Items from a data source –
—————
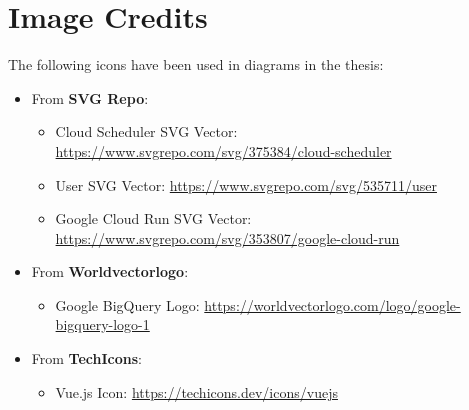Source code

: \documentclass[
	english,
	ruledheaders=section,%
	class=report,%
	thesis={type=bachelor},%
	accentcolor=1b,%
	custommargins=true,%
	marginpar=false,%
	parskip=half-,%
	fontsize=11pt,%
	DIV=14,
]{tudapub}
\begin{document}
\chapter*{Image Credits}\label{section:image_credits}

The following icons have been used in diagrams in the thesis:

\begin{itemize}
    \item From \textbf{SVG Repo}:
    \begin{itemize}
        \item Cloud Scheduler SVG Vector: \url{https://www.svgrepo.com/svg/375384/cloud-scheduler}
        \item User SVG Vector: \url{https://www.svgrepo.com/svg/535711/user}
        \item Google Cloud Run SVG Vector: \url{https://www.svgrepo.com/svg/353807/google-cloud-run}
    \end{itemize}
    
    \item From \textbf{Worldvectorlogo}:
    \begin{itemize}
        \item Google BigQuery Logo: \url{https://worldvectorlogo.com/logo/google-bigquery-logo-1}
    \end{itemize}

    \item From \textbf{TechIcons}:
    \begin{itemize}
        \item Vue.js Icon: \url{https://techicons.dev/icons/vuejs}
    \end{itemize}
\end{itemize}
\printbibliography
\newpage
\mbox{}
\end{document}
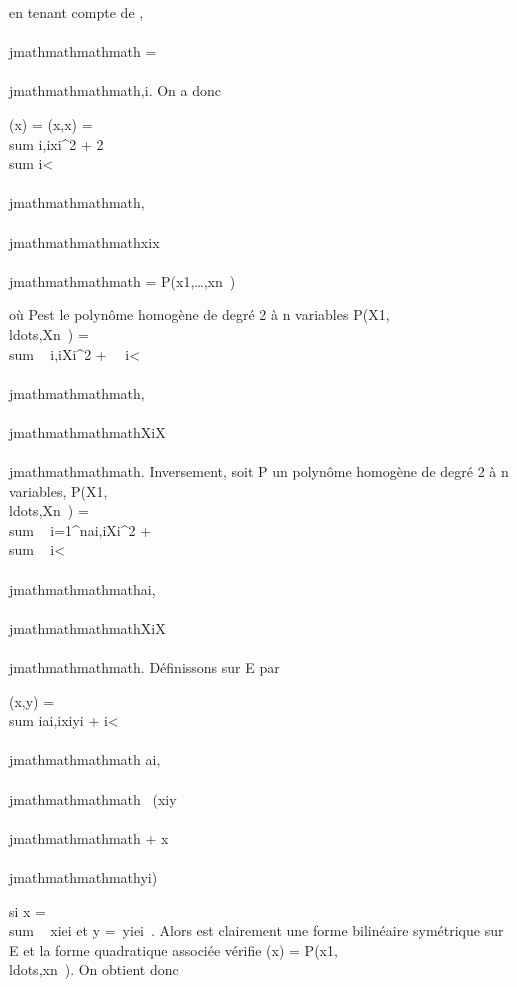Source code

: en tenant compte de \omegai,\\\\jmathmathmathmath = \omega\\\\jmathmathmathmath,i. On a donc

\Phi(x) = \phi(x,x) = \\sum
i\omegai,ixi^2 +
2\\sum
i\textless{}\\\\jmathmathmathmath\omegai,\\\\jmathmathmathmathxix\\\\jmathmathmathmath =
P\Phi(x1,\ldots,xn~)

où P\Phi est le polynôme homogène de degré 2 à n variables
P\Phi(X1,\\ldots,Xn~)
= \\sum ~
i\omegai,iXi^2 +\
\sum ~
i\textless{}\\\\jmathmathmathmath\omegai,\\\\jmathmathmathmathXiX\\\\jmathmathmathmath.
Inversement, soit P un polynôme homogène de degré 2 à n variables,
P(X1,\\ldots,Xn~)
= \\sum ~
i=1^nai,iXi^2
+ \\sum ~
i\textless{}\\\\jmathmathmathmathai,\\\\jmathmathmathmathXiX\\\\jmathmathmathmath. Définissons
\phi sur E par

\phi(x,y) = \\sum
iai,ixiyi +
\sum i\textless{}\\\\jmathmathmathmath ai,\\\\jmathmathmathmath~
\over 2 (xiy\\\\jmathmathmathmath +
x\\\\jmathmathmathmathyi)

si x = \\sum ~
xiei et y =\
\sum  yiei~. Alors \phi est
clairement une forme bilinéaire symétrique sur E et la forme quadratique
associée vérifie \Phi(x) =
P(x1,\\ldots,xn~).
On obtient donc

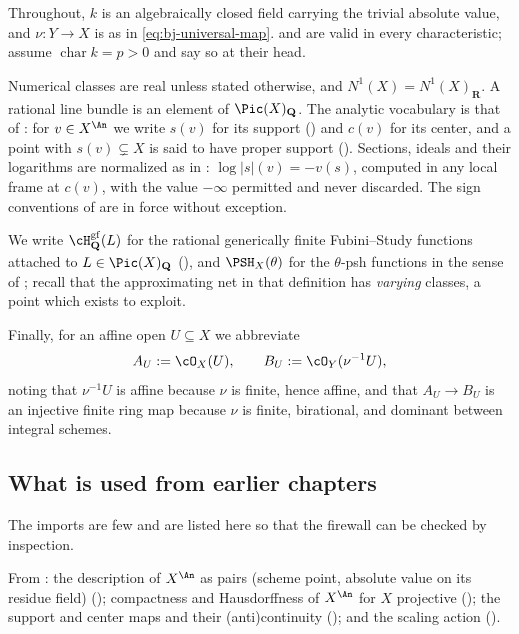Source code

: Throughout, $k$ is an algebraically closed field carrying the trivial
absolute value, and $\nu:Y\to X$ is as in \eqref{eq:bj-universal-map}.
 and
 are valid in every characteristic;
 assume
$\operatorname{char}k=p>0$ and say so at their head.

Numerical classes are real unless stated otherwise, and
$N^1(X)=N^1(X)_{\mathbf R}$.  A rational line bundle is an element of
$\Pic(X)_{\mathbf Q}$.  The analytic vocabulary is that of
: for $v\in X^{\An}$ we write $s(v)$
for its support () and $c(v)$ for its center, and a
point with $s(v)\subsetneq X$ is said to have proper support
().  Sections, ideals and their logarithms are
normalized as in : $\log|s|(v)=-v(s)$, computed in
any local frame at $c(v)$, with the value $-\infty$ permitted and never
discarded.  The sign conventions of  are in force
without exception.

We write $\cH^{\mathrm{gf}}_{\mathbf Q}(L)$ for the rational generically
finite Fubini--Study functions attached to $L\in\Pic(X)_{\mathbf Q}$
(), and $\PSH_X(\theta)$ for the $\theta$-psh
functions in the sense of ; recall that the approximating
net in that definition has \emph{varying} classes, a point which
 exists to exploit.

Finally, for an affine open $U\subseteq X$ we abbreviate
\[
 A_U:=\cO_X(U),
 \qquad
 B_U:=\cO_Y(\nu^{-1}U),
\]
noting that $\nu^{-1}U$ is affine because $\nu$ is finite, hence affine,
and that $A_U\to B_U$ is an injective finite ring map because $\nu$ is
finite, birational, and dominant between integral schemes.

\subsection{What is used from earlier chapters}
\label{sec:ch43-dependencies}

The imports are few and are listed here so that the firewall can be checked
by inspection.

From : the description of $X^{\An}$ as
pairs (scheme point, absolute value on its residue field)
(); compactness and Hausdorffness of $X^{\An}$
for $X$ projective (); the
support and center maps and their (anti)continuity
(); and the scaling action
().


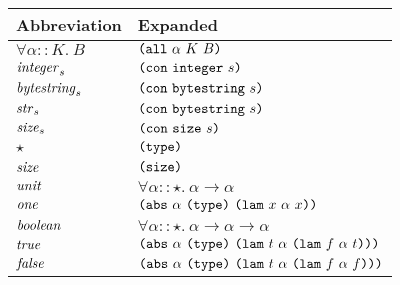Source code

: \documentclass[../plutus-core-specification.tex]{subfiles}
\begin{document}
\newcommand{\builtinoffset}{-3cm} 

\newcommand\sep{4pt}

\newcommand{\Strut}{\rule[-2mm]{0mm}{6mm}}



\begin{minipage}{\linewidth}
\centering
    \begin{tabular}{|l|l|}
      \hline
      \Strut
        \textrm{Abbreviation} & \textrm{Expanded}\\
        \hline
        $\forall \alpha :: K.\ B$ & \(\texttt{(} \texttt{all} ~ \alpha ~ K ~ B \texttt{)}\) \rule{0mm}{4mm} \\[\sep]
        $\mathit{integer}_s$ & \(\texttt{(} \texttt{con} ~ \texttt{integer} ~ s \texttt{)}\)\\[\sep]
        
        $\mathit{bytestring}_s$ & \(\texttt{(} \texttt{con} ~ \texttt{bytestring} ~ s \texttt{)}\)\\[\sep]

        $\mathit{str}_s$ & \(\texttt{(} \texttt{con} ~ \texttt{bytestring} ~ s \texttt{)}\)\\[\sep]

        $\mathit{size}_s$ & \(\texttt{(} \texttt{con} ~ \texttt{size} ~ s \texttt{)}\)\\[\sep]

        $\star$ & \(\texttt{(} \texttt{type} \texttt{)}{}\)\\[\sep]

        $\mathit{size}$  & \(\texttt{(} \texttt{size} \texttt{)}{}\)\\[\sep]

        $\mathit{unit}$  & \(\forall \alpha :: \star.\ \alpha \to \alpha\)\\[\sep]

        $\mathit{one}$   & \(\texttt{(} \texttt{abs} ~ \alpha ~ \texttt{(} \texttt{type} \texttt{)}{} ~ \texttt{(} \texttt{lam} ~ x ~ \alpha ~ x \texttt{)} \texttt{)}\)\\[\sep]

        $\mathit{boolean}$ & \(\forall \alpha :: \star.\ \alpha \to \alpha \to \alpha\)\\[\sep]

        $\mathit{true}$  & \(\texttt{(} \texttt{abs} ~ \alpha ~ \texttt{(} \texttt{type} \texttt{)}{} ~ \texttt{(} \texttt{lam} ~ t ~ \alpha ~ \texttt{(} \texttt{lam} ~ f ~ \alpha ~ t \texttt{)} \texttt{)} \texttt{)}\)\\[\sep]

        $\mathit{false}$ & \(\texttt{(} \texttt{abs} ~ \alpha ~ \texttt{(} \texttt{type} \texttt{)}{} ~ \texttt{(} \texttt{lam} ~ t ~ \alpha ~ \texttt{(} \texttt{lam} ~ f ~ \alpha ~ f \texttt{)} \texttt{)} \texttt{)}\)\\[\sep]
\hline
    \end{tabular}

    \label{fig:Plutus_core_type_abbreviations}
\end{minipage}
\end{document}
—————
The problem – For each record above, write it out exactly and omit any picture.

Final answer –
Source code

: \documentclass[
	english,
	ruledheaders=section,%
	class=report,%
	thesis={type=bachelor},%
	accentcolor=1b,%
	custommargins=true,%
	marginpar=false,%
	parskip=half-,%
	fontsize=11pt,%
	DIV=14,
]{tudapub}
\begin{document}
\chapter*{Image Credits}\label{section:image_credits}

The following icons have been used in diagrams in the thesis:

\begin{itemize}
    \item From \textbf{SVG Repo}:
    \begin{itemize}
        \item Cloud Scheduler SVG Vector: \url{https://www.svgrepo.com/svg/375384/cloud-scheduler}
        \item User SVG Vector: \url{https://www.svgrepo.com/svg/535711/user}
        \item Google Cloud Run SVG Vector: \url{https://www.svgrepo.com/svg/353807/google-cloud-run}
    \end{itemize}
    
    \item From \textbf{Worldvectorlogo}:
    \begin{itemize}
        \item Google BigQuery Logo: \url{https://worldvectorlogo.com/logo/google-bigquery-logo-1}
    \end{itemize}

    \item From \textbf{TechIcons}:
    \begin{itemize}
        \item Vue.js Icon: \url{https://techicons.dev/icons/vuejs}
    \end{itemize}
\end{itemize}
\printbibliography
\newpage
\mbox{}
\end{document}
Source code

: en tenant compte de \omegai,\\\\jmathmathmathmath = \omega\\\\jmathmathmathmath,i. On a donc

\Phi(x) = \phi(x,x) = \\sum
i\omegai,ixi^2 +
2\\sum
i\textless{}\\\\jmathmathmathmath\omegai,\\\\jmathmathmathmathxix\\\\jmathmathmathmath =
P\Phi(x1,\ldots,xn~)

où P\Phi est le polynôme homogène de degré 2 à n variables
P\Phi(X1,\\ldots,Xn~)
= \\sum ~
i\omegai,iXi^2 +\
\sum ~
i\textless{}\\\\jmathmathmathmath\omegai,\\\\jmathmathmathmathXiX\\\\jmathmathmathmath.
Inversement, soit P un polynôme homogène de degré 2 à n variables,
P(X1,\\ldots,Xn~)
= \\sum ~
i=1^nai,iXi^2
+ \\sum ~
i\textless{}\\\\jmathmathmathmathai,\\\\jmathmathmathmathXiX\\\\jmathmathmathmath. Définissons
\phi sur E par

\phi(x,y) = \\sum
iai,ixiyi +
\sum i\textless{}\\\\jmathmathmathmath ai,\\\\jmathmathmathmath~
\over 2 (xiy\\\\jmathmathmathmath +
x\\\\jmathmathmathmathyi)

si x = \\sum ~
xiei et y =\
\sum  yiei~. Alors \phi est
clairement une forme bilinéaire symétrique sur E et la forme quadratique
associée vérifie \Phi(x) =
P(x1,\\ldots,xn~).
On obtient donc

Source code

: Throughout, $k$ is an algebraically closed field carrying the trivial
absolute value, and $\nu:Y\to X$ is as in \eqref{eq:bj-universal-map}.
 and
 are valid in every characteristic;
 assume
$\operatorname{char}k=p>0$ and say so at their head.

Numerical classes are real unless stated otherwise, and
$N^1(X)=N^1(X)_{\mathbf R}$.  A rational line bundle is an element of
$\Pic(X)_{\mathbf Q}$.  The analytic vocabulary is that of
: for $v\in X^{\An}$ we write $s(v)$
for its support () and $c(v)$ for its center, and a
point with $s(v)\subsetneq X$ is said to have proper support
().  Sections, ideals and their logarithms are
normalized as in : $\log|s|(v)=-v(s)$, computed in
any local frame at $c(v)$, with the value $-\infty$ permitted and never
discarded.  The sign conventions of  are in force
without exception.

We write $\cH^{\mathrm{gf}}_{\mathbf Q}(L)$ for the rational generically
finite Fubini--Study functions attached to $L\in\Pic(X)_{\mathbf Q}$
(), and $\PSH_X(\theta)$ for the $\theta$-psh
functions in the sense of ; recall that the approximating
net in that definition has \emph{varying} classes, a point which
 exists to exploit.

Finally, for an affine open $U\subseteq X$ we abbreviate
\[
 A_U:=\cO_X(U),
 \qquad
 B_U:=\cO_Y(\nu^{-1}U),
\]
noting that $\nu^{-1}U$ is affine because $\nu$ is finite, hence affine,
and that $A_U\to B_U$ is an injective finite ring map because $\nu$ is
finite, birational, and dominant between integral schemes.

\subsection{What is used from earlier chapters}
\label{sec:ch43-dependencies}

The imports are few and are listed here so that the firewall can be checked
by inspection.

From : the description of $X^{\An}$ as
pairs (scheme point, absolute value on its residue field)
(); compactness and Hausdorffness of $X^{\An}$
for $X$ projective (); the
support and center maps and their (anti)continuity
(); and the scaling action
().


Source code

: \documentclass[../plutus-core-specification.tex]{subfiles}
\begin{document}
\newcommand{\builtinoffset}{-3cm} 

\newcommand\sep{4pt}

\newcommand{\Strut}{\rule[-2mm]{0mm}{6mm}}



\begin{minipage}{\linewidth}
\centering
    \begin{tabular}{|l|l|}
      \hline
      \Strut
        \textrm{Abbreviation} & \textrm{Expanded}\\
        \hline
        $\forall \alpha :: K.\ B$ & \(\texttt{(} \texttt{all} ~ \alpha ~ K ~ B \texttt{)}\) \rule{0mm}{4mm} \\[\sep]
        $\mathit{integer}_s$ & \(\texttt{(} \texttt{con} ~ \texttt{integer} ~ s \texttt{)}\)\\[\sep]
        
        $\mathit{bytestring}_s$ & \(\texttt{(} \texttt{con} ~ \texttt{bytestring} ~ s \texttt{)}\)\\[\sep]

        $\mathit{str}_s$ & \(\texttt{(} \texttt{con} ~ \texttt{bytestring} ~ s \texttt{)}\)\\[\sep]

        $\mathit{size}_s$ & \(\texttt{(} \texttt{con} ~ \texttt{size} ~ s \texttt{)}\)\\[\sep]

        $\star$ & \(\texttt{(} \texttt{type} \texttt{)}{}\)\\[\sep]

        $\mathit{size}$  & \(\texttt{(} \texttt{size} \texttt{)}{}\)\\[\sep]

        $\mathit{unit}$  & \(\forall \alpha :: \star.\ \alpha \to \alpha\)\\[\sep]

        $\mathit{one}$   & \(\texttt{(} \texttt{abs} ~ \alpha ~ \texttt{(} \texttt{type} \texttt{)}{} ~ \texttt{(} \texttt{lam} ~ x ~ \alpha ~ x \texttt{)} \texttt{)}\)\\[\sep]

        $\mathit{boolean}$ & \(\forall \alpha :: \star.\ \alpha \to \alpha \to \alpha\)\\[\sep]

        $\mathit{true}$  & \(\texttt{(} \texttt{abs} ~ \alpha ~ \texttt{(} \texttt{type} \texttt{)}{} ~ \texttt{(} \texttt{lam} ~ t ~ \alpha ~ \texttt{(} \texttt{lam} ~ f ~ \alpha ~ t \texttt{)} \texttt{)} \texttt{)}\)\\[\sep]

        $\mathit{false}$ & \(\texttt{(} \texttt{abs} ~ \alpha ~ \texttt{(} \texttt{type} \texttt{)}{} ~ \texttt{(} \texttt{lam} ~ t ~ \alpha ~ \texttt{(} \texttt{lam} ~ f ~ \alpha ~ f \texttt{)} \texttt{)} \texttt{)}\)\\[\sep]
\hline
    \end{tabular}

    \label{fig:Plutus_core_type_abbreviations}
\end{minipage}
\end{document}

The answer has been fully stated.